Egyptian Mohamed Ateia Ibrahim, who is a Group Leader at US Environment Protection Agency (EPA) talked about his journey which started in Alexandria’s Faculty of Agriculture.
“My journey started after obtaining a Bachelor’s degree in Agriculture from Alexandria University, then I joined work for two years at King Saud University in Riyadh”, Ateia, a researcher in the field of water treatment and materials chemistry, told Al-Masry Al-Youm.
Ateia received a Japanese government scholarship to study a master’s and doctorate degrees in Environmental and Civil Engineering at Tokyo University of Technology, he said.
During that period, Ateia made scientific trips as a visiting researcher in the Department of Chemistry at the University of Copenhagen in Denmark, then moved to do post-doctoral research at Clemson University in South Carolina, before moving to work as a researcher in the Department of Chemistry at Northwestern University in Chicago.
Talking about the immigration of Egyptian scientists abroad, Ateia referred to the lack of infrastructure and a healthy environment capable of producing research products in Egypt that can keep pace with research developments abroad.
If we look at, for example, water treatment research in Egypt, we will find a severe shortage in the provision of measuring devices with appropriate sensitivity, in addition to the difficulty of importing chemical compounds. Therefore, the result of research work is weak, except for some universities with foreign partnerships, such as the American, British, Japanese and German universities in Egypt.

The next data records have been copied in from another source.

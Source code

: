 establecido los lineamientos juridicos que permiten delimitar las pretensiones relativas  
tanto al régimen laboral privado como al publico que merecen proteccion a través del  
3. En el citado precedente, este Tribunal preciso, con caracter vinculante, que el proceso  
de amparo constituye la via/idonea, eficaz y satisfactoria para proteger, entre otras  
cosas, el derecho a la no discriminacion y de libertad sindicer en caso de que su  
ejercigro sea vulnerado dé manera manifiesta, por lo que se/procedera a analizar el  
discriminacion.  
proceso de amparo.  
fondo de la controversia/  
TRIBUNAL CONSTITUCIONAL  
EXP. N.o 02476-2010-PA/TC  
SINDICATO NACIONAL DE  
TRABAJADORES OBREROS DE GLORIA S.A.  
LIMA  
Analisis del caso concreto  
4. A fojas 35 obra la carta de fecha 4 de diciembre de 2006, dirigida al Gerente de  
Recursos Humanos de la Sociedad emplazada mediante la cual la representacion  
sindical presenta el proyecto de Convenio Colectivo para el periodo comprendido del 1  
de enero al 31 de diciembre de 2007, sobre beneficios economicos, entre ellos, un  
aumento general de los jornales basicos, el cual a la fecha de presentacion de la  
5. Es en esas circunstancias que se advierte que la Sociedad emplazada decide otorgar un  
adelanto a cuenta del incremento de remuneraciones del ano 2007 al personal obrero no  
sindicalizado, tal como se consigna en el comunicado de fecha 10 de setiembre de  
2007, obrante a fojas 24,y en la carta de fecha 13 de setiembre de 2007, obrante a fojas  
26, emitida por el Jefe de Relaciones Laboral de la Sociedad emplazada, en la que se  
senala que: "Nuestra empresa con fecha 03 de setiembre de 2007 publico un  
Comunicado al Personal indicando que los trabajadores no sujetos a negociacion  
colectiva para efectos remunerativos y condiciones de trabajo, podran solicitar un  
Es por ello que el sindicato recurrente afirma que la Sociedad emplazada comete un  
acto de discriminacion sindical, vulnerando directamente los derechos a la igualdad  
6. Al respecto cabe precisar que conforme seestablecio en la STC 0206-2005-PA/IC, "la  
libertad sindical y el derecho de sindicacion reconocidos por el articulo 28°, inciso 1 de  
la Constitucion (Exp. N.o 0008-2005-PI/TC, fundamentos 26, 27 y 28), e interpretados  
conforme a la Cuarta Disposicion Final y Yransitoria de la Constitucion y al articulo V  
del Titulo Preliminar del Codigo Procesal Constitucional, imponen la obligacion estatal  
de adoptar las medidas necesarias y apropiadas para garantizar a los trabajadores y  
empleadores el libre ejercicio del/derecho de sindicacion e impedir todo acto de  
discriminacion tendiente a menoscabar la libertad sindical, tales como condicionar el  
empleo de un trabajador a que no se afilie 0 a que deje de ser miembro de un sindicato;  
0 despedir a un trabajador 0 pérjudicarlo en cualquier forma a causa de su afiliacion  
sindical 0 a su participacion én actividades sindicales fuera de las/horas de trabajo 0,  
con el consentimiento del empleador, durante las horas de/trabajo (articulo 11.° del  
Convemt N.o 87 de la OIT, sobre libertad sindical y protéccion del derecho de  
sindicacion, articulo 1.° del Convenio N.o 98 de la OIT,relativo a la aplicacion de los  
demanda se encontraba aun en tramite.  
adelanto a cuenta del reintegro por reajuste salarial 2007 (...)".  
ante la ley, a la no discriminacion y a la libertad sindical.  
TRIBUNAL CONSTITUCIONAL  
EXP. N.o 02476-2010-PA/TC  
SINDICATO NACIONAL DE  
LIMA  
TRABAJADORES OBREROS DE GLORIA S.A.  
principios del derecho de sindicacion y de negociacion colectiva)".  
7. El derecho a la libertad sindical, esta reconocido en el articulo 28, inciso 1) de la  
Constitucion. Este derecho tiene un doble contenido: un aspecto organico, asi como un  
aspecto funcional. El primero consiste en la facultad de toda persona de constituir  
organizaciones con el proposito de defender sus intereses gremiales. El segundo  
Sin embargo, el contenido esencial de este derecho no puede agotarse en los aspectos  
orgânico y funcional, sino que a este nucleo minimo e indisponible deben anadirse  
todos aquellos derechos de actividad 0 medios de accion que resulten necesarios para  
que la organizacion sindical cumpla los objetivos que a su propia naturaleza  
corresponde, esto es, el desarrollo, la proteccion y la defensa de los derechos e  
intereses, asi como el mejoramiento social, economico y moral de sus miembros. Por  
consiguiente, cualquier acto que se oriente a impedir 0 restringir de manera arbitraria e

If we make a comparison between the number of graduates in Egypt and the available opportunities, we will find that the solution for the vast majority of researchers who wish to continue in the research and academic field, is to travel abroad, Ateia said.
“I think that there has been a very limited reverse migration recently, especially after the opening of new universities, which gives hope to create a more suitable environment for research work. But the numbers of Egyptians returning to settle in Egypt will remain very small,” he added.
Ateia explained that the number of Egyptian researchers and university professors abroad is very large in all disciplines in countries such as the US, Germany, Sweden and Canada.
Compared to Egypt, distinguished students and researchers abroad receive grants that cover the expenses of their studies and research work.
Major countries aim to attract and invest in minds, as many governments provide scholarships for outstanding students, and there are many immigration programs available to scientists and holders of scientific degrees wishing to settle abroad, according to Ateia.
“For example, I obtained permanent residence in the US through one of the immigration programs for researchers,” he said.
In addition to facilitating immigration procedures for researchers, we find that these countries rely heavily on the criterion of competence in selection and career advancement, Ateia pointed out.
“I was appointed by a direct decision from the US Environmental Protection Agency thanks to my research in the field of water treatment,” he said.
Ateia said he was currently working on research and development of pollutant treatment systems, which is a top priority for the US in the meantime.
To stop the immigration of Egyptian scientists abroad, and to achieve a real renaissance in scientific research in Egypt, Ateia said that the opening of private universities and technical universities gave a ray of hope for change.
If these efforts are combined with training courses from using distinguished cadres in several fields abroad, we will lay the foundation for building research partnerships and transferring expertise into Egypt, Ateia stated.